**Work to complete:**
Whenever a line in the entries below contains "enforce", copy that line.

**Input records:**

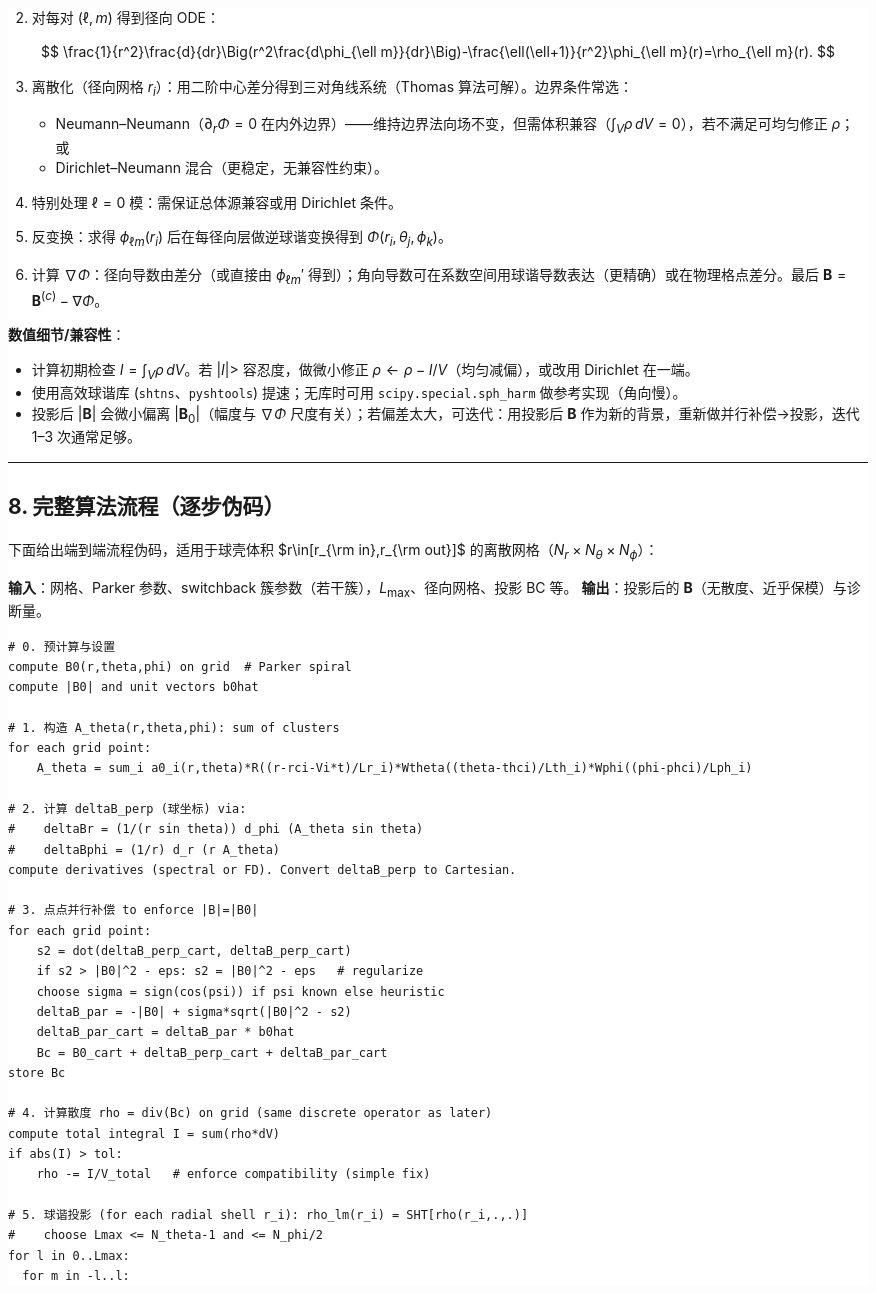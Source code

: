 2. 对每对 $(\ell,m)$ 得到径向 ODE：

$$
\frac{1}{r^2}\frac{d}{dr}\Big(r^2\frac{d\phi_{\ell m}}{dr}\Big)-\frac{\ell(\ell+1)}{r^2}\phi_{\ell m}(r)=\rho_{\ell m}(r).
$$

3. 离散化（径向网格 $r_i$）：用二阶中心差分得到三对角线系统（Thomas 算法可解）。边界条件常选：

   * Neumann–Neumann（$\partial_r\Phi=0$ 在内外边界）——维持边界法向场不变，但需体积兼容（$\int_V \rho\,dV=0$），若不满足可均匀修正 $\rho$；或
   * Dirichlet–Neumann 混合（更稳定，无兼容性约束）。
4. 特别处理 $\ell=0$ 模：需保证总体源兼容或用 Dirichlet 条件。
5. 反变换：求得 $\phi_{\ell m}(r_i)$ 后在每径向层做逆球谐变换得到 $\Phi(r_i,\theta_j,\phi_k)$。
6. 计算 $\nabla\Phi$：径向导数由差分（或直接由 $\phi_{\ell m}'$ 得到）；角向导数可在系数空间用球谐导数表达（更精确）或在物理格点差分。最后 $\mathbf B=\mathbf B^{(c)}-\nabla\Phi$。

**数值细节/兼容性**：

* 计算初期检查 $I=\int_V \rho\,dV$。若 $|I|>$ 容忍度，做微小修正 $\rho\leftarrow\rho-I/V$（均匀减偏），或改用 Dirichlet 在一端。
* 使用高效球谐库 (`shtns`、`pyshtools`) 提速；无库时可用 `scipy.special.sph_harm` 做参考实现（角向慢）。
* 投影后 $|\mathbf B|$ 会微小偏离 $|\mathbf B_0|$（幅度与 $\nabla\Phi$ 尺度有关）；若偏差太大，可迭代：用投影后 $\mathbf B$ 作为新的背景，重新做并行补偿→投影，迭代 1–3 次通常足够。

---

## 8. 完整算法流程（逐步伪码）

下面给出端到端流程伪码，适用于球壳体积 $r\in[r_{\rm in},r_{\rm out}]$ 的离散网格（$N_r\times N_\theta\times N_\phi$）：

**输入**：网格、Parker 参数、switchback 簇参数（若干簇），$L_{\max}$、径向网格、投影 BC 等。
**输出**：投影后的 $\mathbf B$（无散度、近乎保模）与诊断量。

```text
# 0. 预计算与设置
compute B0(r,theta,phi) on grid  # Parker spiral
compute |B0| and unit vectors b0hat

# 1. 构造 A_theta(r,theta,phi): sum of clusters
for each grid point:
    A_theta = sum_i a0_i(r,theta)*R((r-rci-Vi*t)/Lr_i)*Wtheta((theta-thci)/Lth_i)*Wphi((phi-phci)/Lph_i)

# 2. 计算 deltaB_perp (球坐标) via:
#    deltaBr = (1/(r sin theta)) d_phi (A_theta sin theta)
#    deltaBphi = (1/r) d_r (r A_theta)
compute derivatives (spectral or FD). Convert deltaB_perp to Cartesian.

# 3. 点点并行补偿 to enforce |B|=|B0|
for each grid point:
    s2 = dot(deltaB_perp_cart, deltaB_perp_cart)
    if s2 > |B0|^2 - eps: s2 = |B0|^2 - eps   # regularize
    choose sigma = sign(cos(psi)) if psi known else heuristic
    deltaB_par = -|B0| + sigma*sqrt(|B0|^2 - s2)
    deltaB_par_cart = deltaB_par * b0hat
    Bc = B0_cart + deltaB_perp_cart + deltaB_par_cart
store Bc

# 4. 计算散度 rho = div(Bc) on grid (same discrete operator as later)
compute total integral I = sum(rho*dV)
if abs(I) > tol:
    rho -= I/V_total   # enforce compatibility (simple fix)

# 5. 球谐投影 (for each radial shell r_i): rho_lm(r_i) = SHT[rho(r_i,.,.)]
#    choose Lmax <= N_theta-1 and <= N_phi/2
for l in 0..Lmax:
  for m in -l..l:
```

**Response area:**
# 3. 点点并行补偿 to enforce |B|=|B0|
    rho -= I/V_total   # enforce compatibility (simple fix)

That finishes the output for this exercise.